Although their reaction may be emotionally activating for YOU. And that is ok. You do not have to be a part of someone’s grieving journey and can choose what role you do or do not play. You are likely not their Counsellor; you may be experiencing your own grief from the loss or/and you have your own unique story.

Benefits of this new assumption:

It can support the grief and loss process and healing by:

  • Providing a sense of routine, structure, part of a self-care plan
  • Promotes elements of grief such as integration and meaning
  • Facilitate Inclusion, Community. Connection.
  • May give comfort, distraction, reprieve from the constant pain.

This assumption is also associated with another 1 of what David Kessler refers to as the “the 6 elements you need when you are in grief”: Surround yourself with community.https://refugecenter.org/six-elements-you-need-in-grief/

How do I use this new assumption? Invite and include the bereaved in conversations and events

Include and invite them to events and outings. Ask them. They can always say no or may choose to be a part of it in their own way.

You NOT inviting them, and them finding out about this, just isolates them further.

Include, don’t exclude or conclude.

Ask but don’t push.

Ok so I have tried on the new assumption…what might that look like?

I’d like to now direct your focus to the beginning of this article.

Remember those “tip toe” statements?  Well, here are some different example statements that may reflect these 2 approaches and integrate them into your communication and interaction with the bereaved. So, you can say instead:

“Hey, I am having my baby shower in 4 weeks. I would love for you to be a part of it in any way you would like. Can I send you an invitation?”

“I’d love to hear more about your sister. What kind of person was she?”

“Hey, I just want to hold a place in my heart today as I know it is Bob’s Birthday. He is in my thoughts.”

“I remember this one time when we were kids, and your mother took us out….”

Lastly, common questions I get and how I approach them:

To end this article, I want to share some common questions I have received when trying on the 2 new assumptions.

Q: “But what if they start crying?”

A: So, what if they do start crying”?

Q: “What if they want to leave the part early? 

A: So, what if they do want to leave the party early?

Q: What if they say they don’t want to talk about it?

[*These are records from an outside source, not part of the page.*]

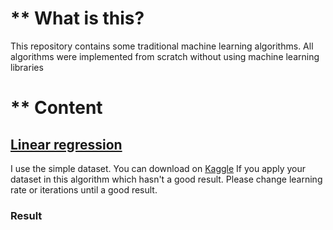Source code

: # ** What is this?
This repository contains some traditional machine learning algorithms. All algorithms were implemented
from scratch without using machine learning libraries

# ** Content

## [Linear regression](https://github.com/vanloc19bk96/simple_ML_algorithms/blob/master/linear_regression.py) ##

 I use the simple dataset. You can download on [Kaggle](https://www.kaggle.com/karthickveerakumar/salary-data-simple-linear-regression)
 If you apply your dataset in this algorithm which hasn't a good result. Please change learning rate or iterations until a good result.
 
### Result ###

A: Then they don’t want to talk about it. At that time. That’s just where they are at in that moment-that’s their grief

Whatever it is, remember that it is likely YOU who feels uncomfortable, and possibly imagining what you would feel like or how you would react, which is YOUR experience, not theirs.

In conclusion

Whether you are actively in someone’s journey of grief and loss or not, I hope this article provides you with some mindful feedback, awareness around grief and loss and how to support those in grief, no matter what role you choose to be a part of.

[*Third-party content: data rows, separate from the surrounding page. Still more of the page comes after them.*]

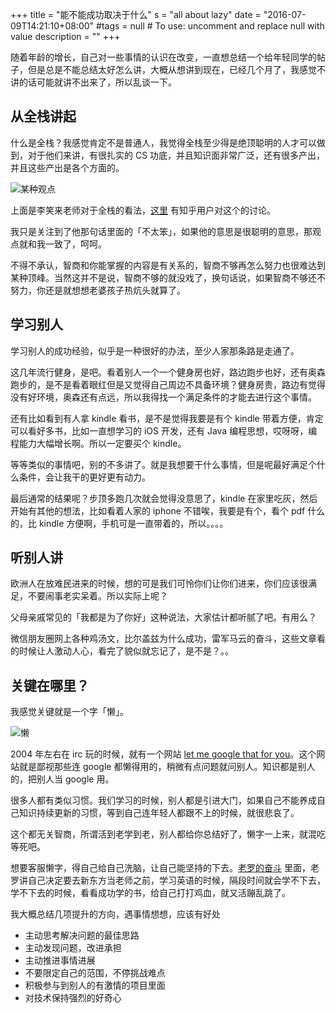 +++
title = "能不能成功取决于什么"
s = "all about lazy"
date = "2016-07-09T14:21:10+08:00"
#tags = null  # To use: uncomment and replace null with value
description = ""
+++

随着年龄的增长，自己对一些事情的认识在改变，一直想总结一个给年轻同学的帖子，但是总是不能总结太好怎么讲，大概从想讲到现在，已经几个月了，我感觉不讲的话可能就讲不出来了，所以乱谈一下。

## 从全栈讲起

什么是全栈？我感觉肯定不是普通人，我觉得全栈至少得是绝顶聪明的人才可以做到，对于他们来讲，有很扎实的 CS 功底，并且知识面非常广泛，还有很多产出，并且这些产出是各个方面的。

![某种观点](https://pic2.zhimg.com/3c8fbae345f5a480ee55174852f392a1_b.png)

上面是李笑来老师对于全栈的看法，[这里](https://www.zhihu.com/question/47359997) 有知乎用户对这个的讨论。

我只是关注到了他那句话里面的「不太笨」，如果他的意思是很聪明的意思，那观点就和我一致了，呵呵。

不得不承认，智商和你能掌握的内容是有关系的，智商不够再怎么努力也很难达到某种顶峰。当然这并不是说，智商不够的就没戏了，换句话说，如果智商不够还不努力，你还是就想想老婆孩子热炕头就算了。

## 学习别人

学习别人的成功经验，似乎是一种很好的办法，至少人家那条路是走通了。

这几年流行健身，是吧。看着别人一个一个健身房也好，路边跑步也好，还有奥森跑步的，是不是看着眼红但是又觉得自己周边不具备环境？健身房贵，路边有觉得没有好环境，奥森还有点远，所以我得找一个满足条件的才能去进行这个事情。

还有比如看到有人拿 kindle 看书，是不是觉得我要是有个 kindle 带着方便，肯定可以看好多书，比如一直想学习的 iOS 开发，还有 Java 编程思想，哎呀呀，编程能力大幅增长啊。所以一定要买个 kindle。

等等类似的事情吧，别的不多讲了。就是我想要干什么事情，但是呢最好满足个什么条件，会让我干的更好更有动力。

最后通常的结果呢？步顶多跑几次就会觉得没意思了，kindle 在家里吃灰，然后开始有其他的想法，比如看着人家的 iphone 不错唉，我要是有个，看个 pdf 什么的，比 kindle 方便啊，手机可是一直带着的，所以。。。。

## 听别人讲

欧洲人在放难民进来的时候，想的可是我们可怜你们让你们进来，你们应该很满足，不要闹事老实呆着。所以实际上呢？

父母亲戚常见的「我都是为了你好」这种说法，大家估计都听腻了吧。有用么？

微信朋友圈网上各种鸡汤文，比尔盖兹为什么成功，雷军马云的奋斗，这些文章看的时候让人激动人心，看完了貌似就忘记了，是不是？。。

## 关键在哪里？

我感觉关键就是一个字「懒」。

![懒](http://ww1.sinaimg.cn/mw690/69a2b902jw1f1nn2v6ld1j20go0aswgl.jpg)

2004 年左右在 irc 玩的时候，就有一个网站 [let me google that for you](http://lmgtfy.com/?q=%E6%87%92)。这个网站就是鄙视那些连 google 都懒得用的，稍微有点问题就问别人。知识都是别人的，把别人当 google 用。

很多人都有类似习惯。我们学习的时候，别人都是引进大门，如果自己不能养成自己知识持续更新的习惯，等到自己连年轻人都跟不上的时候，就很悲哀了。

这个都无关智商，所谓活到老学到老，别人都给你总结好了，懒字一上来，就混吃等死吧。

想要客服懒字，得自己给自己洗脑，让自己能坚持的下去。[老罗的奋斗](http://v.youku.com/v_show/id_XMTY5NTc2MzMy.html) 里面，老罗讲自己决定要去新东方当老师之前，学习英语的时候，隔段时间就会学不下去，学不下去的时候，看看成功学的书，给自己打打鸡血，就又活蹦乱跳了。

我大概总结几项提升的方向，遇事情想想，应该有好处
* 主动思考解决问题的最佳思路
* 主动发现问题，改进承担
* 主动推进事情进展
* 不要限定自己的范围，不停挑战难点
* 积极参与到别人的有激情的项目里面
* 对技术保持强烈的好奇心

The assumptions and reactions I drew attention to are not wrong. If anything, they show you care. The fact that you are reading this article, shows you care.

You can also choose to not assume-anything. And if you are going to assume, assume you don’t know or assume otherwise😊

“Whether it is your grief, or the grief of someone you care about we all play a role in grief and loss, and often not by choice. But we do have a choice about how we think about, approach and navigate the journey.”

Thank you for taking the time to read this article and for the important part you play in  someone’s grief and loss journey.

I hope it can have a positive impact on supporting yourself, loved ones, our community alongside the grief and loss journey.